Here are some records; copy every line that holds the word "struct".
DATASET EXCERPTS Block Start
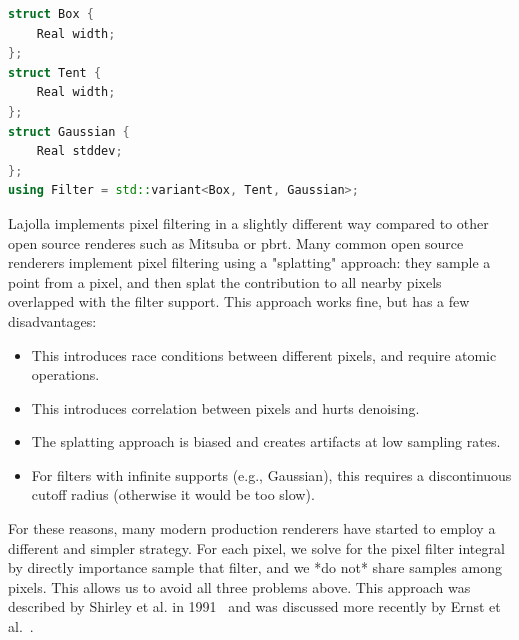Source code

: \documentclass{article}
\begin{document}
\begin{lstlisting}[language=c++]
struct Box {
    Real width;
};
struct Tent {
    Real width;
};
struct Gaussian {
    Real stddev;
};
using Filter = std::variant<Box, Tent, Gaussian>;
\end{lstlisting}

Lajolla implements pixel filtering in a slightly different way compared to other open source renderes such as Mitsuba or pbrt. Many common open source renderers implement pixel filtering using a "splatting" approach: they sample a point from a pixel, and then splat the contribution to all nearby pixels overlapped with the filter support. This approach works fine, but has a few disadvantages:
\begin{itemize}
    \item This introduces race conditions between different pixels, and require atomic operations.
    \item This introduces correlation between pixels and hurts denoising.
    \item The splatting approach is biased and creates artifacts at low sampling rates.
    \item For filters with infinite supports (e.g., Gaussian), this requires a discontinuous cutoff radius (otherwise it would be too slow).
\end{itemize}
For these reasons, many modern production renderers have started to employ a different and simpler strategy. For each pixel, we solve for the pixel filter integral by directly importance sample that filter, and we *do not* share samples among pixels. This allows us to avoid all three problems above. This approach was described by Shirley et al. in 1991~\cite{Shirley:1991:RTF} and was discussed more recently by Ernst et al.~\cite{Ernst:2006:FIS}.
\end{document}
DATASET EXCERPTS Block End
» ANSWER SECTION:
struct Box {
struct Tent {
struct Gaussian {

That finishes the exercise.